Federal disclosure filings show that plenty of money was flowing through Washington immediately following Nov. 6. The most active political action committee in the weeks after the election belonged to the U.S. subsidiary of Swiss banking giant UBS AG. The company gave $122,000 in the three weeks following Election Day, the latest period for which information is available.
UBS has been ramping up its political giving in the past few years at the time that it has been sharply criticized, and even penalized, in Washington.
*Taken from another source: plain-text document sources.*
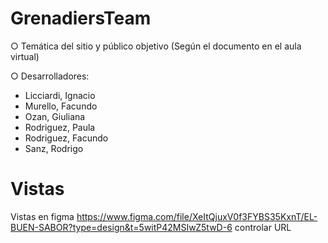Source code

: # GrenadiersTeam
○ Temática del sitio y público objetivo (Según el documento en el aula virtual)

○ Desarrolladores:
- Licciardi, Ignacio
- Murello, Facundo
- Ozan, Giuliana
- Rodriguez, Paula
- Rodriguez, Facundo
- Sanz, Rodrigo

# Vistas
Vistas en figma
https://www.figma.com/file/XeItQjuxV0f3FYBS35KxnT/EL-BUEN-SABOR?type=design&t=5witP42MSIwZ5twD-6
controlar URL



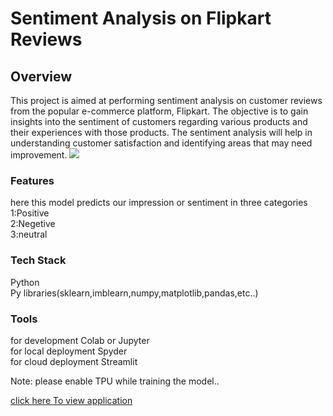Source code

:<h1>Sentiment Analysis on Flipkart Reviews</h1>
<h2>Overview</h2>
This project is aimed at performing sentiment analysis on customer reviews from the popular e-commerce platform, Flipkart. The objective is to gain insights into the sentiment of customers regarding various products and their experiences with those products. The sentiment analysis will help in understanding customer satisfaction and identifying areas that may need improvement.

<img src="https://www.financialexpress.com/wp-content/uploads/2022/09/Flipkart-final.jpg?w=1024">

<h3>Features</h3>
here this model predicts our impression or sentiment in three categories <br>
1:Positive<br>
2:Negetive<br>
3:neutral

<h3>Tech Stack</h3>
Python<br>
Py libraries(sklearn,imblearn,numpy,matplotlib,pandas,etc..)<br>

<h3>Tools</h3>
for development Colab or Jupyter <br>
for local deployment Spyder<br>
for cloud deployment Streamlit<br>

Note: please enable TPU while training the model..

<a href='https://sentimentanalysisonflipkart-by-narender-soppoju.streamlit.app/'>click here To view application</a>






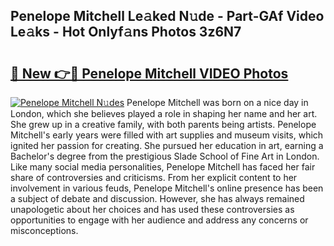## Penelope Mitchell Le𝚊ked N𝚞de - Part-GAf Video Le𝚊ks - Hot Onlyf𝚊ns Photos 3z6N7

# <h2><a href="http://ab75502.deff.icu/?id=Penelope+Mitchell">🔗 New 👉🔴 Penelope Mitchell VIDEO Photos</a></h2>

[![Penelope Mitchell N𝚞des](https://i.imgur.com/rIISA9y.gif)](http://ab75502.deff.icu/?id=Penelope+Mitchell)
Penelope Mitchell was born on a nice day in London, which she believes played a role in shaping her name and her art. She grew up in a creative family, with both parents being artists. Penelope Mitchell's early years were filled with art supplies and museum visits, which ignited her passion for creating. She pursued her education in art, earning a Bachelor's degree from the prestigious Slade School of Fine Art in London. Like many social media personalities, Penelope Mitchell has faced her fair share of controversies and criticisms. From her explicit content to her involvement in various feuds, Penelope Mitchell's online presence has been a subject of debate and discussion. However, she has always remained unapologetic about her choices and has used these controversies as opportunities to engage with her audience and address any concerns or misconceptions.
UBS announced Wednesday that it has agreed to pay a $1.5 billion settlement with the U.S., British and Swiss governments for trying to manipulate a key interest rate used to price borrowing around the world.
The bank’s $122,000 in contributions from Nov. 7 through Nov. 26 are more than twice the $51,500 given by the second-most-active PAC, belonging to the Credit Union National Association. Other top PACs included those of Verizon, which gave $47,500, and General Electric, which gave $32,500.
The UBS PAC favored Democrats, giving $26,000 to 10 party members of the House Financial Services Committee, including Reps. Gregory W. Meeks (N.Y.) and Michael E. Capuano (Mass.).
A few lawmakers sought to draw in contributions for recounts and to retire debt from the campaigns. But the most prolific fundraiser in the House, Rep. Shelley Moore Capito (R-W.Va.), appeared to be getting a head start on 2014 before her Nov. 26 announcement that she would challenge Sen. John D. Rockefeller IV (D) in what’s expected to be one of the tightest Senate contests in two years.
Capito raised $146,000 in the weeks after Election Day, almost all of it from corporate PACs, including more than $100,000 on the day she announced her bid. Four PACs gave Capito the maximum $10,000 donation: the Credit Union National Association, the National Beer Wholesalers Association, the American Bankers Association, and FirstEnergy Corp., which provides power to most of her home state.
Kent Gates, a political adviser to Capito, said that the congresswoman has stepped up fundraising throughout the cycle in anticipation of pursuing the Senate seat.
Several in the incoming class of senators wasted no time in setting up a “leadership PAC,” a fund that allows them to accept political money that they can give to other lawmakers or use for political or personal expenses. Sens.-elect Deb Fischer (R-Neb.), Mazie Hirono (D-Hawaii), Timothy M. Kaine (D-Va.), Ted Cruz (R-Tex.) and Heidi Heitcamp (D-N.D.) have all created leadership PACs.
Leadership PACs were so named because they were first created by leaders in both parties to support allied lawmakers, building allegiances within their caucuses and helping to secure the votes needed for plum leadership posts and chairmanships. But in recent years, lawmakers further and further down the totem pole have begun forming the committees, making the political PAC into a standard accoutrement for any aspiring Hill power player.
Several House candidates created leadership PACs even before the election, including Republicans Ron DeSantis (Fla.), Ann Wagner (Mo.) and Roger Williams (Tex.).
Rep.-elect Derek Kilmer (D-Wash.), already in tune with trends in PAC nomenclature, formed the Defense, Economic Renewal, Education and Knowledge PAC, or Derek PAC, on Oct. 2, a full month before he was elected to the seat of retiring Rep. Norm Dicks (D).